**GIVEN INFORMATION:**
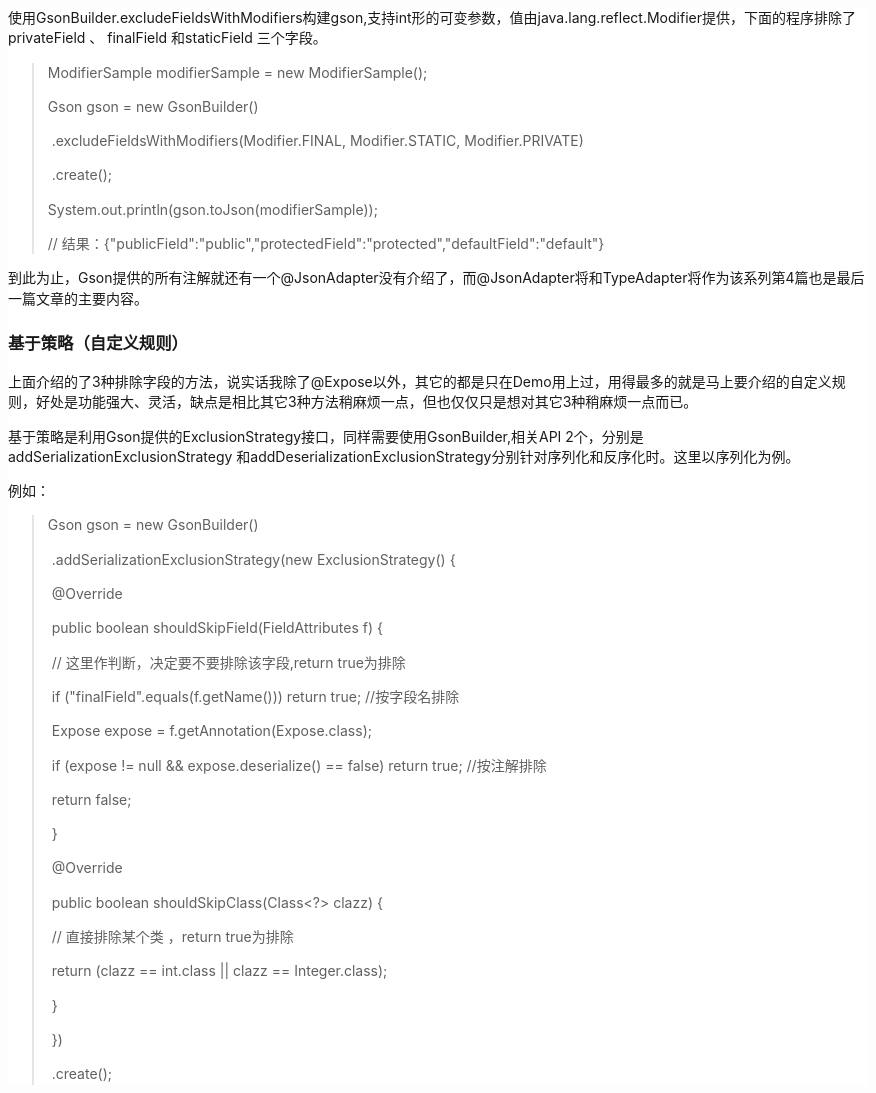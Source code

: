 使用GsonBuilder.excludeFieldsWithModifiers构建gson,支持int形的可变参数，值由java.lang.reflect.Modifier提供，下面的程序排除了privateField 、 finalField 和staticField 三个字段。

> ModifierSample modifierSample = new ModifierSample();
>
> Gson gson = new GsonBuilder()
>
> ​        .excludeFieldsWithModifiers(Modifier.FINAL, Modifier.STATIC, Modifier.PRIVATE)
>
> ​        .create();
>
> System.out.println(gson.toJson(modifierSample));
>
> // 结果：{"publicField":"public","protectedField":"protected","defaultField":"default"}

到此为止，Gson提供的所有注解就还有一个@JsonAdapter没有介绍了，而@JsonAdapter将和TypeAdapter将作为该系列第4篇也是最后一篇文章的主要内容。

### **基于策略（自定义规则）**

上面介绍的了3种排除字段的方法，说实话我除了@Expose以外，其它的都是只在Demo用上过，用得最多的就是马上要介绍的自定义规则，好处是功能强大、灵活，缺点是相比其它3种方法稍麻烦一点，但也仅仅只是想对其它3种稍麻烦一点而已。

基于策略是利用Gson提供的ExclusionStrategy接口，同样需要使用GsonBuilder,相关API 2个，分别是addSerializationExclusionStrategy 和addDeserializationExclusionStrategy分别针对序列化和反序化时。这里以序列化为例。

例如：

> Gson gson = new GsonBuilder()
>
> ​        .addSerializationExclusionStrategy(new ExclusionStrategy() {
>
> ​            @Override
>
> ​            public boolean shouldSkipField(FieldAttributes f) {
>
> ​                // 这里作判断，决定要不要排除该字段,return true为排除
>
> ​                if ("finalField".equals(f.getName())) return true; //按字段名排除
>
> ​                Expose expose = f.getAnnotation(Expose.class); 
>
> ​                if (expose != null && expose.deserialize() == false) return true; //按注解排除
>
> ​                return false;
>
> ​            }
>
> ​            @Override
>
> ​            public boolean shouldSkipClass(Class<?> clazz) {
>
> ​                // 直接排除某个类 ，return true为排除
>
> ​                return (clazz == int.class || clazz == Integer.class);
>
> ​            }
>
> ​        })
>
> ​        .create();
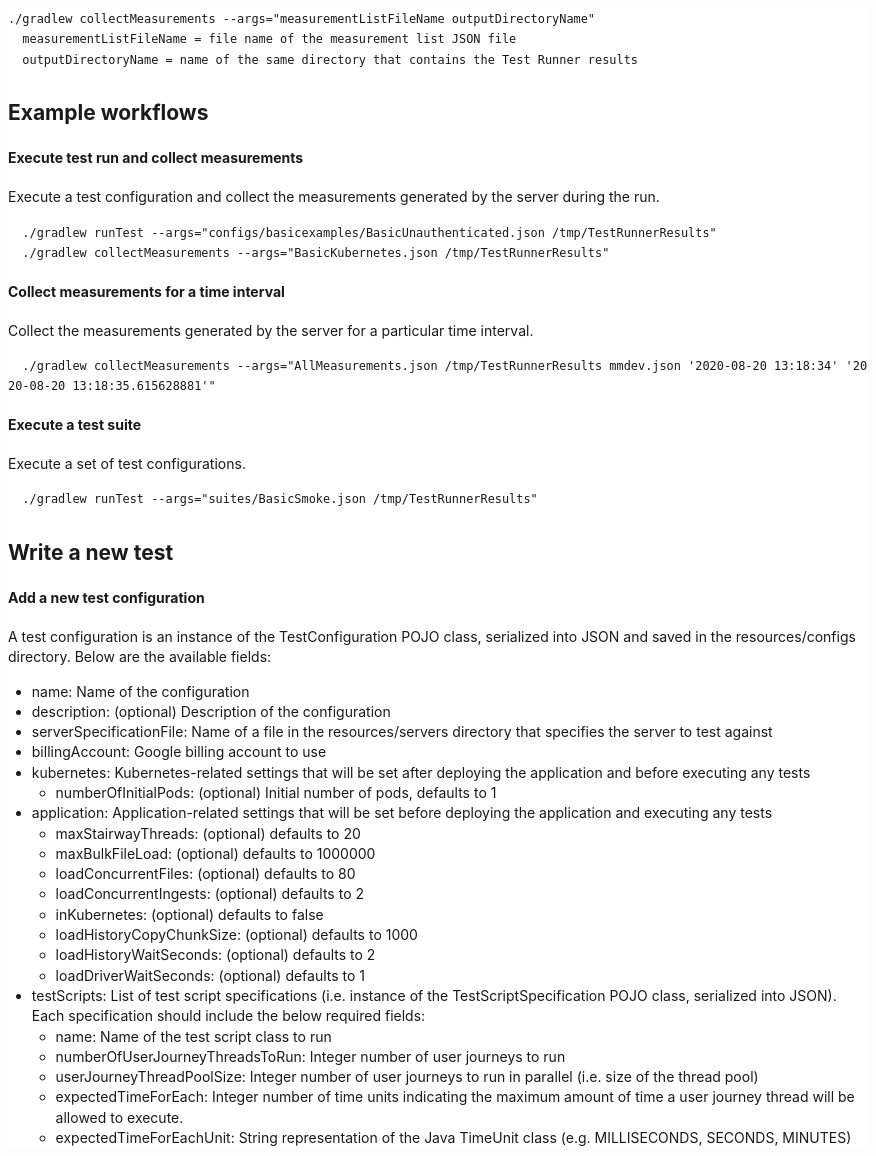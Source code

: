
 ```
./gradlew collectMeasurements --args="measurementListFileName outputDirectoryName"
  measurementListFileName = file name of the measurement list JSON file
  outputDirectoryName = name of the same directory that contains the Test Runner results
```

## Example workflows
#### Execute test run and collect measurements
Execute a test configuration and collect the measurements generated by the server during the run.
```
  ./gradlew runTest --args="configs/basicexamples/BasicUnauthenticated.json /tmp/TestRunnerResults"
  ./gradlew collectMeasurements --args="BasicKubernetes.json /tmp/TestRunnerResults"
```

#### Collect measurements for a time interval
Collect the measurements generated by the server for a particular time interval.
```
  ./gradlew collectMeasurements --args="AllMeasurements.json /tmp/TestRunnerResults mmdev.json '2020-08-20 13:18:34' '2020-08-20 13:18:35.615628881'"
```

#### Execute a test suite
Execute a set of test configurations.
```
  ./gradlew runTest --args="suites/BasicSmoke.json /tmp/TestRunnerResults"
```

## Write a new test
#### Add a new test configuration
A test configuration is an instance of the TestConfiguration POJO class, serialized into JSON and saved in the
resources/configs directory. Below are the available fields:
  * name: Name of the configuration
  * description: (optional) Description of the configuration
  * serverSpecificationFile: Name of a file in the resources/servers directory that specifies the server to test against
  * billingAccount: Google billing account to use
  * kubernetes: Kubernetes-related settings that will be set after deploying the application and before executing any
  tests
    * numberOfInitialPods: (optional) Initial number of pods, defaults to 1
  * application: Application-related settings that will be set before deploying the application and executing any tests
    * maxStairwayThreads: (optional) defaults to 20
    * maxBulkFileLoad: (optional) defaults to 1000000
    * loadConcurrentFiles: (optional) defaults to 80
    * loadConcurrentIngests: (optional) defaults to 2
    * inKubernetes: (optional) defaults to false
    * loadHistoryCopyChunkSize: (optional) defaults to 1000
    * loadHistoryWaitSeconds: (optional) defaults to 2
    * loadDriverWaitSeconds: (optional) defaults to 1
  * testScripts: List of test script specifications (i.e. instance of the TestScriptSpecification POJO class, serialized
  into JSON). Each specification should include the below required fields:
    * name: Name of the test script class to run
    * numberOfUserJourneyThreadsToRun: Integer number of user journeys to run
    * userJourneyThreadPoolSize: Integer number of user journeys to run in parallel (i.e. size of the thread pool)
    * expectedTimeForEach: Integer number of time units indicating the maximum amount of time a user journey thread will
    be allowed to execute.
    * expectedTimeForEachUnit: String representation of the Java TimeUnit class (e.g. MILLISECONDS, SECONDS, MINUTES)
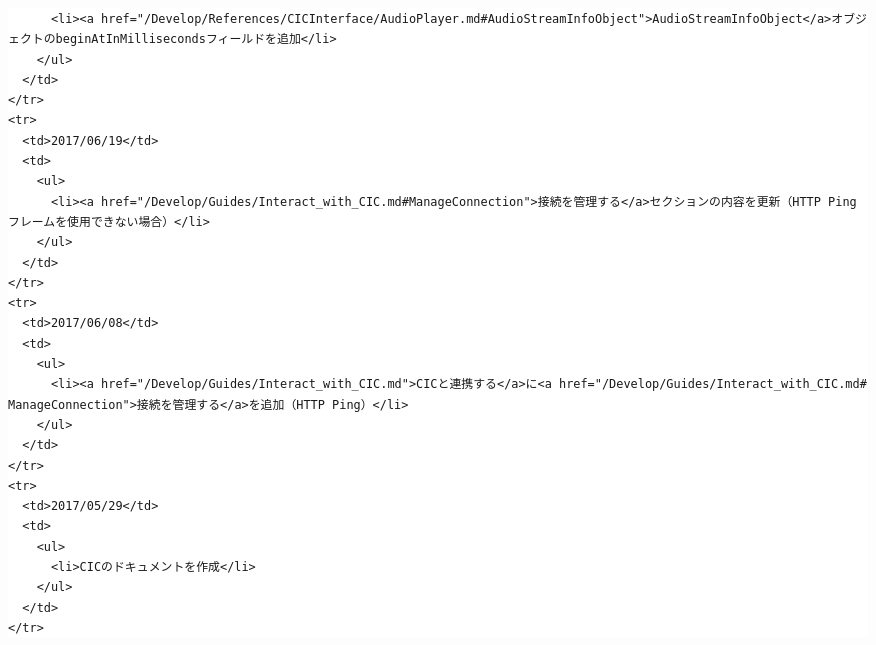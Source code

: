           <li><a href="/Develop/References/CICInterface/AudioPlayer.md#AudioStreamInfoObject">AudioStreamInfoObject</a>オブジェクトのbeginAtInMillisecondsフィールドを追加</li>
        </ul>
      </td>
    </tr>
    <tr>
      <td>2017/06/19</td>
      <td>
        <ul>
          <li><a href="/Develop/Guides/Interact_with_CIC.md#ManageConnection">接続を管理する</a>セクションの内容を更新（HTTP Pingフレームを使用できない場合）</li>
        </ul>
      </td>
    </tr>
    <tr>
      <td>2017/06/08</td>
      <td>
        <ul>
          <li><a href="/Develop/Guides/Interact_with_CIC.md">CICと連携する</a>に<a href="/Develop/Guides/Interact_with_CIC.md#ManageConnection">接続を管理する</a>を追加（HTTP Ping）</li>
        </ul>
      </td>
    </tr>
    <tr>
      <td>2017/05/29</td>
      <td>
        <ul>
          <li>CICのドキュメントを作成</li>
        </ul>
      </td>
    </tr>
  </tbody>
</table>
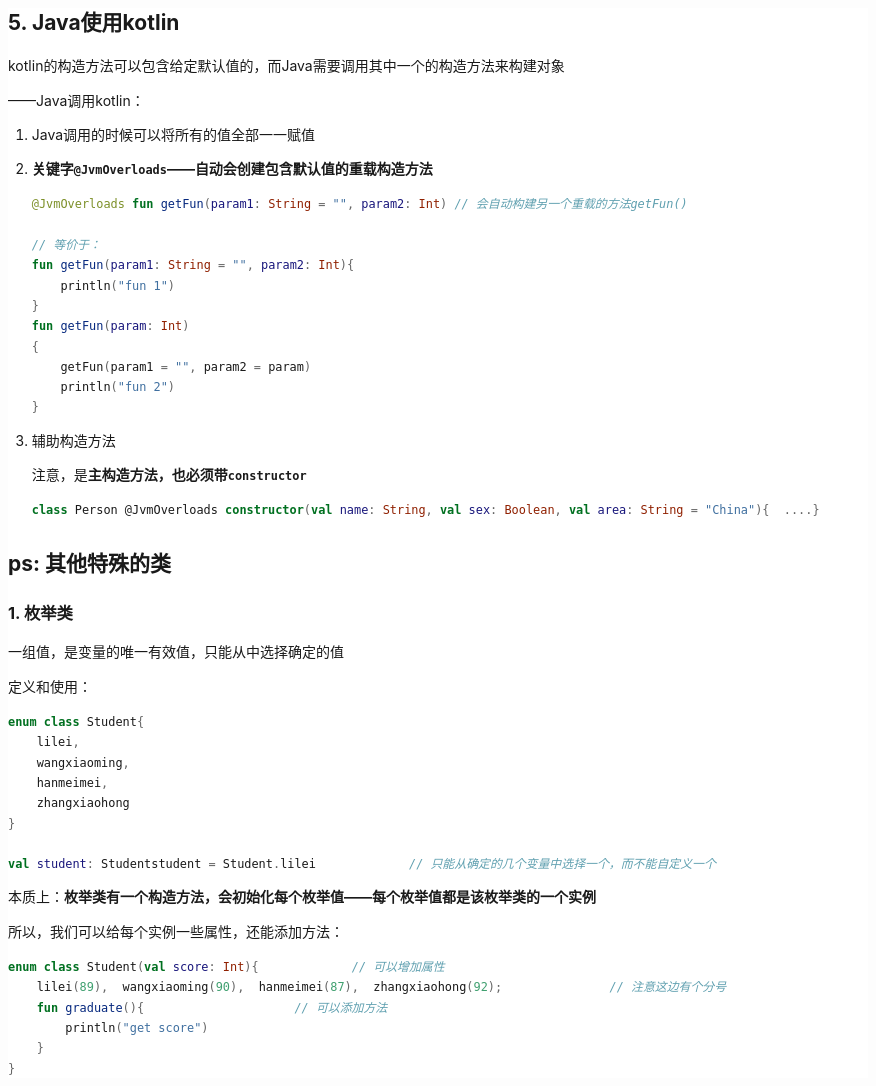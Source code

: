 ## 5. Java使用kotlin

kotlin的构造方法可以包含给定默认值的，而Java需要调用其中一个的构造方法来构建对象

——Java调用kotlin：

1. Java调用的时候可以将所有的值全部一一赋值

2. **关键字`@JvmOverloads`——自动会创建包含默认值的重载构造方法**

   ```kotlin
   @JvmOverloads fun getFun(param1: String = "", param2: Int) // 会自动构建另一个重载的方法getFun()
   
   // 等价于：
   fun getFun(param1: String = "", param2: Int){  
       println("fun 1")
   }
   fun getFun(param: Int)
   {  
       getFun(param1 = "", param2 = param)  
       println("fun 2")
   }
   ```

3. 辅助构造方法

   注意，是**主构造方法，也必须带`constructor`**

   ``` kotlin
   class Person @JvmOverloads constructor(val name: String, val sex: Boolean, val area: String = "China"){  ....}
   ```

## ps: 其他特殊的类

### 1. 枚举类

一组值，是变量的唯一有效值，只能从中选择确定的值

定义和使用：

```kotlin
enum class Student{ 
    lilei, 
    wangxiaoming, 
    hanmeimei, 
    zhangxiaohong 
}

val student: Studentstudent = Student.lilei				// 只能从确定的几个变量中选择一个，而不能自定义一个
```

本质上：**枚举类有一个构造方法，会初始化每个枚举值——每个枚举值都是该枚举类的一个实例**

所以，我们可以给每个实例一些属性，还能添加方法：

```kotlin
enum class Student(val score: Int){				// 可以增加属性  
    lilei(89),  wangxiaoming(90),  hanmeimei(87),  zhangxiaohong(92);				// 注意这边有个分号
    fun graduate(){						// 可以添加方法    
        println("get score")  
    }
}
```
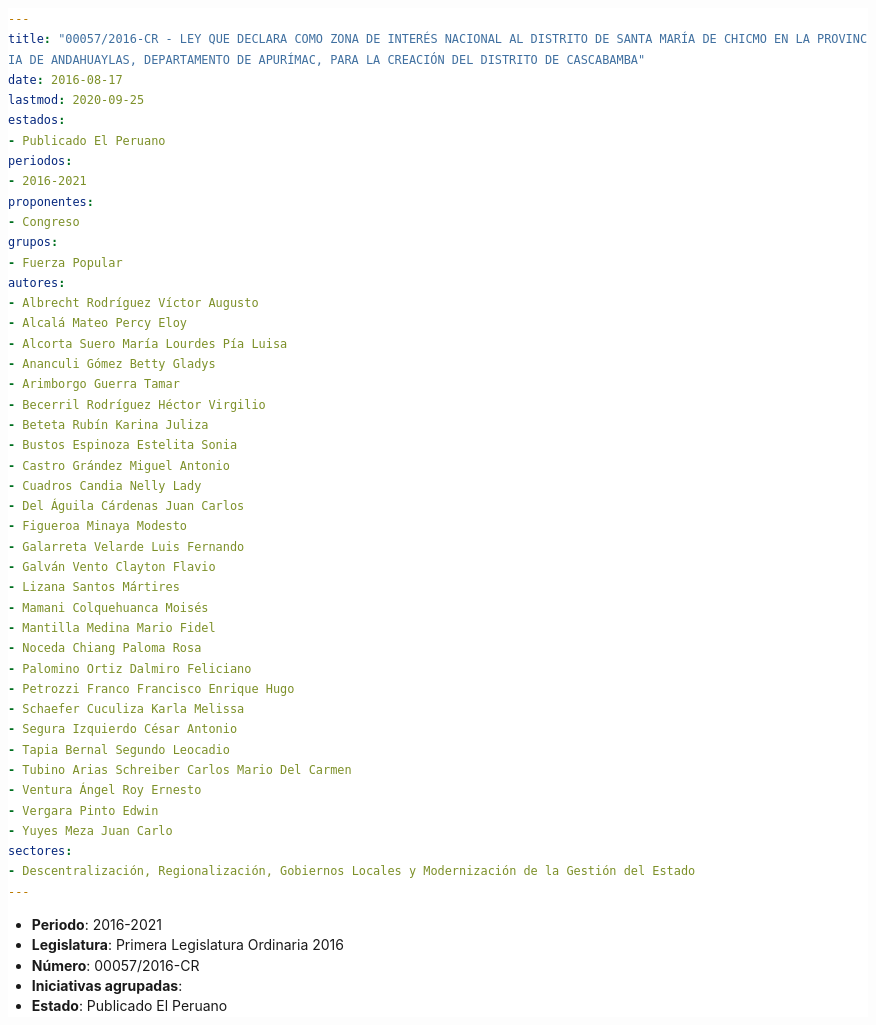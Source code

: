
 ```yaml
---
title: "00057/2016-CR - LEY QUE DECLARA COMO ZONA DE INTERÉS NACIONAL AL DISTRITO DE SANTA MARÍA DE CHICMO EN LA PROVINCIA DE ANDAHUAYLAS, DEPARTAMENTO DE APURÍMAC, PARA LA CREACIÓN DEL DISTRITO DE CASCABAMBA"
date: 2016-08-17
lastmod: 2020-09-25
estados:
- Publicado El Peruano
periodos:
- 2016-2021
proponentes:
- Congreso
grupos:
- Fuerza Popular
autores:
- Albrecht Rodríguez Víctor Augusto
- Alcalá Mateo Percy Eloy
- Alcorta Suero María Lourdes Pía Luisa
- Ananculi Gómez Betty Gladys
- Arimborgo Guerra Tamar
- Becerril Rodríguez Héctor Virgilio
- Beteta Rubín Karina Juliza
- Bustos Espinoza Estelita Sonia
- Castro Grández Miguel Antonio
- Cuadros Candia Nelly Lady
- Del Águila Cárdenas Juan Carlos
- Figueroa Minaya Modesto
- Galarreta Velarde Luis Fernando
- Galván Vento Clayton Flavio
- Lizana Santos Mártires
- Mamani Colquehuanca Moisés
- Mantilla Medina Mario Fidel
- Noceda Chiang Paloma Rosa
- Palomino Ortiz Dalmiro Feliciano
- Petrozzi Franco Francisco Enrique Hugo
- Schaefer Cuculiza Karla Melissa
- Segura Izquierdo César Antonio
- Tapia Bernal Segundo Leocadio
- Tubino Arias Schreiber Carlos Mario Del Carmen
- Ventura Ángel Roy Ernesto
- Vergara Pinto Edwin
- Yuyes Meza Juan Carlo
sectores:
- Descentralización, Regionalización, Gobiernos Locales y Modernización de la Gestión del Estado
---
```

- **Periodo**: 2016-2021
- **Legislatura**: Primera Legislatura Ordinaria 2016
- **Número**: 00057/2016-CR
- **Iniciativas agrupadas**: 
- **Estado**: Publicado El Peruano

**BRIEF:** Report the number of lines above that hold "defaults", and leave out everything else.

**TASK OUTPUT:** 9